PROVIDED DATA below:

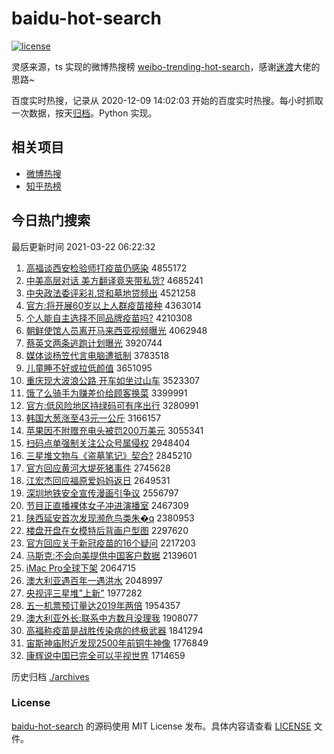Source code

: # baidu-hot-search

[![license](https://img.shields.io/github/license/Arrackisarookie/baidu-hot-search)](https://github.com/Arrackisarookie/baidu-hot-search/blob/master/LICENSE)

灵感来源，ts 实现的微博热搜榜 [weibo-trending-hot-search](https://github.com/justjavac/weibo-trending-hot-search)，感谢[迷渡](https://github.com/justjavac)大佬的思路~

百度实时热搜，记录从 2020-12-09 14:02:03 开始的百度实时热搜。每小时抓取一次数据，按天[归档](./archives)。Python 实现。

## 相关项目
+ [微博热搜](https://github.com/Arrackisarookie/weibo-hot-search)
+ [知乎热榜](https://github.com/Arrackisarookie/zhihu-top-search)

## 今日热门搜索

<!-- Rank Begin -->

最后更新时间 2021-03-22 06:22:32

1. [高福谈西安检验师打疫苗仍感染](http://www.baidu.com/baidu?cl=3&tn=SE_baiduhomet8_jmjb7mjw&rsv_dl=fyb_top&fr=top1000&wd=%B8%DF%B8%A3%CC%B8%CE%F7%B0%B2%BC%EC%D1%E9%CA%A6%B4%F2%D2%DF%C3%E7%C8%D4%B8%D0%C8%BE) 4855172
1. [中美高层对话 美方翻译竟夹带私货?](http://www.baidu.com/baidu?cl=3&tn=SE_baiduhomet8_jmjb7mjw&rsv_dl=fyb_top&fr=top1000&wd=%D6%D0%C3%C0%B8%DF%B2%E3%B6%D4%BB%B0%20%C3%C0%B7%BD%B7%AD%D2%EB%BE%B9%BC%D0%B4%F8%CB%BD%BB%F5%3F) 4685241
1. [中央政法委评彩礼贷和墓地贷频出](http://www.baidu.com/baidu?cl=3&tn=SE_baiduhomet8_jmjb7mjw&rsv_dl=fyb_top&fr=top1000&wd=%D6%D0%D1%EB%D5%FE%B7%A8%CE%AF%C6%C0%B2%CA%C0%F1%B4%FB%BA%CD%C4%B9%B5%D8%B4%FB%C6%B5%B3%F6) 4521258
1. [官方:将开展60岁以上人群疫苗接种](http://www.baidu.com/baidu?cl=3&tn=SE_baiduhomet8_jmjb7mjw&rsv_dl=fyb_top&fr=top1000&wd=%B9%D9%B7%BD%3A%BD%AB%BF%AA%D5%B960%CB%EA%D2%D4%C9%CF%C8%CB%C8%BA%D2%DF%C3%E7%BD%D3%D6%D6) 4363014
1. [个人能自主选择不同品牌疫苗吗?](http://www.baidu.com/baidu?cl=3&tn=SE_baiduhomet8_jmjb7mjw&rsv_dl=fyb_top&fr=top1000&wd=%B8%F6%C8%CB%C4%DC%D7%D4%D6%F7%D1%A1%D4%F1%B2%BB%CD%AC%C6%B7%C5%C6%D2%DF%C3%E7%C2%F0%3F) 4210308
1. [朝鲜使馆人员离开马来西亚视频曝光](http://www.baidu.com/baidu?cl=3&tn=SE_baiduhomet8_jmjb7mjw&rsv_dl=fyb_top&fr=top1000&wd=%B3%AF%CF%CA%CA%B9%B9%DD%C8%CB%D4%B1%C0%EB%BF%AA%C2%ED%C0%B4%CE%F7%D1%C7%CA%D3%C6%B5%C6%D8%B9%E2) 4062948
1. [蔡英文两条逃跑计划曝光](http://www.baidu.com/baidu?cl=3&tn=SE_baiduhomet8_jmjb7mjw&rsv_dl=fyb_top&fr=top1000&wd=%B2%CC%D3%A2%CE%C4%C1%BD%CC%F5%CC%D3%C5%DC%BC%C6%BB%AE%C6%D8%B9%E2) 3920744
1. [媒体谈杨笠代言电脑遭抵制](http://www.baidu.com/baidu?cl=3&tn=SE_baiduhomet8_jmjb7mjw&rsv_dl=fyb_top&fr=top1000&wd=%C3%BD%CC%E5%CC%B8%D1%EE%F3%D2%B4%FA%D1%D4%B5%E7%C4%D4%D4%E2%B5%D6%D6%C6) 3783518
1. [儿童睡不好或拉低颜值](http://www.baidu.com/baidu?cl=3&tn=SE_baiduhomet8_jmjb7mjw&rsv_dl=fyb_top&fr=top1000&wd=%B6%F9%CD%AF%CB%AF%B2%BB%BA%C3%BB%F2%C0%AD%B5%CD%D1%D5%D6%B5) 3651095
1. [重庆现大波浪公路 开车如坐过山车](http://www.baidu.com/baidu?cl=3&tn=SE_baiduhomet8_jmjb7mjw&rsv_dl=fyb_top&fr=top1000&wd=%D6%D8%C7%EC%CF%D6%B4%F3%B2%A8%C0%CB%B9%AB%C2%B7%20%BF%AA%B3%B5%C8%E7%D7%F8%B9%FD%C9%BD%B3%B5) 3523307
1. [饿了么骑手为赚差价给顾客换菜](http://www.baidu.com/baidu?cl=3&tn=SE_baiduhomet8_jmjb7mjw&rsv_dl=fyb_top&fr=top1000&wd=%B6%F6%C1%CB%C3%B4%C6%EF%CA%D6%CE%AA%D7%AC%B2%EE%BC%DB%B8%F8%B9%CB%BF%CD%BB%BB%B2%CB) 3399991
1. [官方:低风险地区持绿码可有序出行](http://www.baidu.com/baidu?cl=3&tn=SE_baiduhomet8_jmjb7mjw&rsv_dl=fyb_top&fr=top1000&wd=%B9%D9%B7%BD%3A%B5%CD%B7%E7%CF%D5%B5%D8%C7%F8%B3%D6%C2%CC%C2%EB%BF%C9%D3%D0%D0%F2%B3%F6%D0%D0) 3280991
1. [韩国大葱涨至43元一公斤](http://www.baidu.com/baidu?cl=3&tn=SE_baiduhomet8_jmjb7mjw&rsv_dl=fyb_top&fr=top1000&wd=%BA%AB%B9%FA%B4%F3%B4%D0%D5%C7%D6%C143%D4%AA%D2%BB%B9%AB%BD%EF) 3166157
1. [苹果因不附赠充电头被罚200万美元](http://www.baidu.com/baidu?cl=3&tn=SE_baiduhomet8_jmjb7mjw&rsv_dl=fyb_top&fr=top1000&wd=%C6%BB%B9%FB%D2%F2%B2%BB%B8%BD%D4%F9%B3%E4%B5%E7%CD%B7%B1%BB%B7%A3200%CD%F2%C3%C0%D4%AA) 3055341
1. [扫码点单强制关注公众号属侵权](http://www.baidu.com/baidu?cl=3&tn=SE_baiduhomet8_jmjb7mjw&rsv_dl=fyb_top&fr=top1000&wd=%C9%A8%C2%EB%B5%E3%B5%A5%C7%BF%D6%C6%B9%D8%D7%A2%B9%AB%D6%DA%BA%C5%CA%F4%C7%D6%C8%A8) 2948404
1. [三星堆文物与《盗墓笔记》契合?](http://www.baidu.com/baidu?cl=3&tn=SE_baiduhomet8_jmjb7mjw&rsv_dl=fyb_top&fr=top1000&wd=%C8%FD%D0%C7%B6%D1%CE%C4%CE%EF%D3%EB%A1%B6%B5%C1%C4%B9%B1%CA%BC%C7%A1%B7%C6%F5%BA%CF%3F) 2845210
1. [官方回应黄河大堤死猪事件](http://www.baidu.com/baidu?cl=3&tn=SE_baiduhomet8_jmjb7mjw&rsv_dl=fyb_top&fr=top1000&wd=%B9%D9%B7%BD%BB%D8%D3%A6%BB%C6%BA%D3%B4%F3%B5%CC%CB%C0%D6%ED%CA%C2%BC%FE) 2745628
1. [江宏杰回应福原爱妈妈返日](http://www.baidu.com/baidu?cl=3&tn=SE_baiduhomet8_jmjb7mjw&rsv_dl=fyb_top&fr=top1000&wd=%BD%AD%BA%EA%BD%DC%BB%D8%D3%A6%B8%A3%D4%AD%B0%AE%C2%E8%C2%E8%B7%B5%C8%D5) 2649531
1. [深圳地铁安全宣传漫画引争议](http://www.baidu.com/baidu?cl=3&tn=SE_baiduhomet8_jmjb7mjw&rsv_dl=fyb_top&fr=top1000&wd=%C9%EE%DB%DA%B5%D8%CC%FA%B0%B2%C8%AB%D0%FB%B4%AB%C2%FE%BB%AD%D2%FD%D5%F9%D2%E9) 2556797
1. [节目正直播裸体女子冲进演播室](http://www.baidu.com/baidu?cl=3&tn=SE_baiduhomet8_jmjb7mjw&rsv_dl=fyb_top&fr=top1000&wd=%BD%DA%C4%BF%D5%FD%D6%B1%B2%A5%C2%E3%CC%E5%C5%AE%D7%D3%B3%E5%BD%F8%D1%DD%B2%A5%CA%D2) 2467309
1. [陕西延安首次发现濒危鸟类朱�q](http://www.baidu.com/baidu?cl=3&tn=SE_baiduhomet8_jmjb7mjw&rsv_dl=fyb_top&fr=top1000&wd=%C9%C2%CE%F7%D1%D3%B0%B2%CA%D7%B4%CE%B7%A2%CF%D6%B1%F4%CE%A3%C4%F1%C0%E0%D6%EC%FBq) 2380953
1. [楼盘开盘在女模特后背画户型图](http://www.baidu.com/baidu?cl=3&tn=SE_baiduhomet8_jmjb7mjw&rsv_dl=fyb_top&fr=top1000&wd=%C2%A5%C5%CC%BF%AA%C5%CC%D4%DA%C5%AE%C4%A3%CC%D8%BA%F3%B1%B3%BB%AD%BB%A7%D0%CD%CD%BC) 2297620
1. [官方回应关于新冠疫苗的16个疑问](http://www.baidu.com/baidu?cl=3&tn=SE_baiduhomet8_jmjb7mjw&rsv_dl=fyb_top&fr=top1000&wd=%B9%D9%B7%BD%BB%D8%D3%A6%B9%D8%D3%DA%D0%C2%B9%DA%D2%DF%C3%E7%B5%C416%B8%F6%D2%C9%CE%CA) 2217203
1. [马斯克:不会向美提供中国客户数据](http://www.baidu.com/baidu?cl=3&tn=SE_baiduhomet8_jmjb7mjw&rsv_dl=fyb_top&fr=top1000&wd=%C2%ED%CB%B9%BF%CB%3A%B2%BB%BB%E1%CF%F2%C3%C0%CC%E1%B9%A9%D6%D0%B9%FA%BF%CD%BB%A7%CA%FD%BE%DD) 2139601
1. [iMac Pro全球下架](http://www.baidu.com/baidu?cl=3&tn=SE_baiduhomet8_jmjb7mjw&rsv_dl=fyb_top&fr=top1000&wd=iMac%20Pro%C8%AB%C7%F2%CF%C2%BC%DC) 2064715
1. [澳大利亚遇百年一遇洪水](http://www.baidu.com/baidu?cl=3&tn=SE_baiduhomet8_jmjb7mjw&rsv_dl=fyb_top&fr=top1000&wd=%B0%C4%B4%F3%C0%FB%D1%C7%D3%F6%B0%D9%C4%EA%D2%BB%D3%F6%BA%E9%CB%AE) 2048997
1. [央视评三星堆"上新"](http://www.baidu.com/baidu?cl=3&tn=SE_baiduhomet8_jmjb7mjw&rsv_dl=fyb_top&fr=top1000&wd=%D1%EB%CA%D3%C6%C0%C8%FD%D0%C7%B6%D1%22%C9%CF%D0%C2%22) 1977282
1. [五一机票预订量达2019年两倍](http://www.baidu.com/baidu?cl=3&tn=SE_baiduhomet8_jmjb7mjw&rsv_dl=fyb_top&fr=top1000&wd=%CE%E5%D2%BB%BB%FA%C6%B1%D4%A4%B6%A9%C1%BF%B4%EF2019%C4%EA%C1%BD%B1%B6) 1954357
1. [澳大利亚外长:联系中方数月没理我](http://www.baidu.com/baidu?cl=3&tn=SE_baiduhomet8_jmjb7mjw&rsv_dl=fyb_top&fr=top1000&wd=%B0%C4%B4%F3%C0%FB%D1%C7%CD%E2%B3%A4%3A%C1%AA%CF%B5%D6%D0%B7%BD%CA%FD%D4%C2%C3%BB%C0%ED%CE%D2) 1908077
1. [高福称疫苗是战胜传染病的终极武器](http://www.baidu.com/baidu?cl=3&tn=SE_baiduhomet8_jmjb7mjw&rsv_dl=fyb_top&fr=top1000&wd=%B8%DF%B8%A3%B3%C6%D2%DF%C3%E7%CA%C7%D5%BD%CA%A4%B4%AB%C8%BE%B2%A1%B5%C4%D6%D5%BC%AB%CE%E4%C6%F7) 1841294
1. [宙斯神庙附近发现2500年前铜牛神像](http://www.baidu.com/baidu?cl=3&tn=SE_baiduhomet8_jmjb7mjw&rsv_dl=fyb_top&fr=top1000&wd=%D6%E6%CB%B9%C9%F1%C3%ED%B8%BD%BD%FC%B7%A2%CF%D62500%C4%EA%C7%B0%CD%AD%C5%A3%C9%F1%CF%F1) 1776849
1. [康辉说中国已完全可以平视世界](http://www.baidu.com/baidu?cl=3&tn=SE_baiduhomet8_jmjb7mjw&rsv_dl=fyb_top&fr=top1000&wd=%BF%B5%BB%D4%CB%B5%D6%D0%B9%FA%D2%D1%CD%EA%C8%AB%BF%C9%D2%D4%C6%BD%CA%D3%CA%C0%BD%E7) 1714659
<!-- Rank End -->

历史归档 [./archives](./archives)

### License

[baidu-hot-search](https://github.com/Arrackisarookie/baidu-hot-search) 的源码使用 MIT License 发布。具体内容请查看 [LICENSE](./LICENSE) 文件。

End of PROVIDED DATA.

Each line above with the word "Arrackisarookie" needs to be copied.

— WRITTEN RESPONSE —
[![license](https://img.shields.io/github/license/Arrackisarookie/baidu-hot-search)](https://github.com/Arrackisarookie/baidu-hot-search/blob/master/LICENSE)
+ [微博热搜](https://github.com/Arrackisarookie/weibo-hot-search)
+ [知乎热榜](https://github.com/Arrackisarookie/zhihu-top-search)
[baidu-hot-search](https://github.com/Arrackisarookie/baidu-hot-search) 的源码使用 MIT License 发布。具体内容请查看 [LICENSE](./LICENSE) 文件。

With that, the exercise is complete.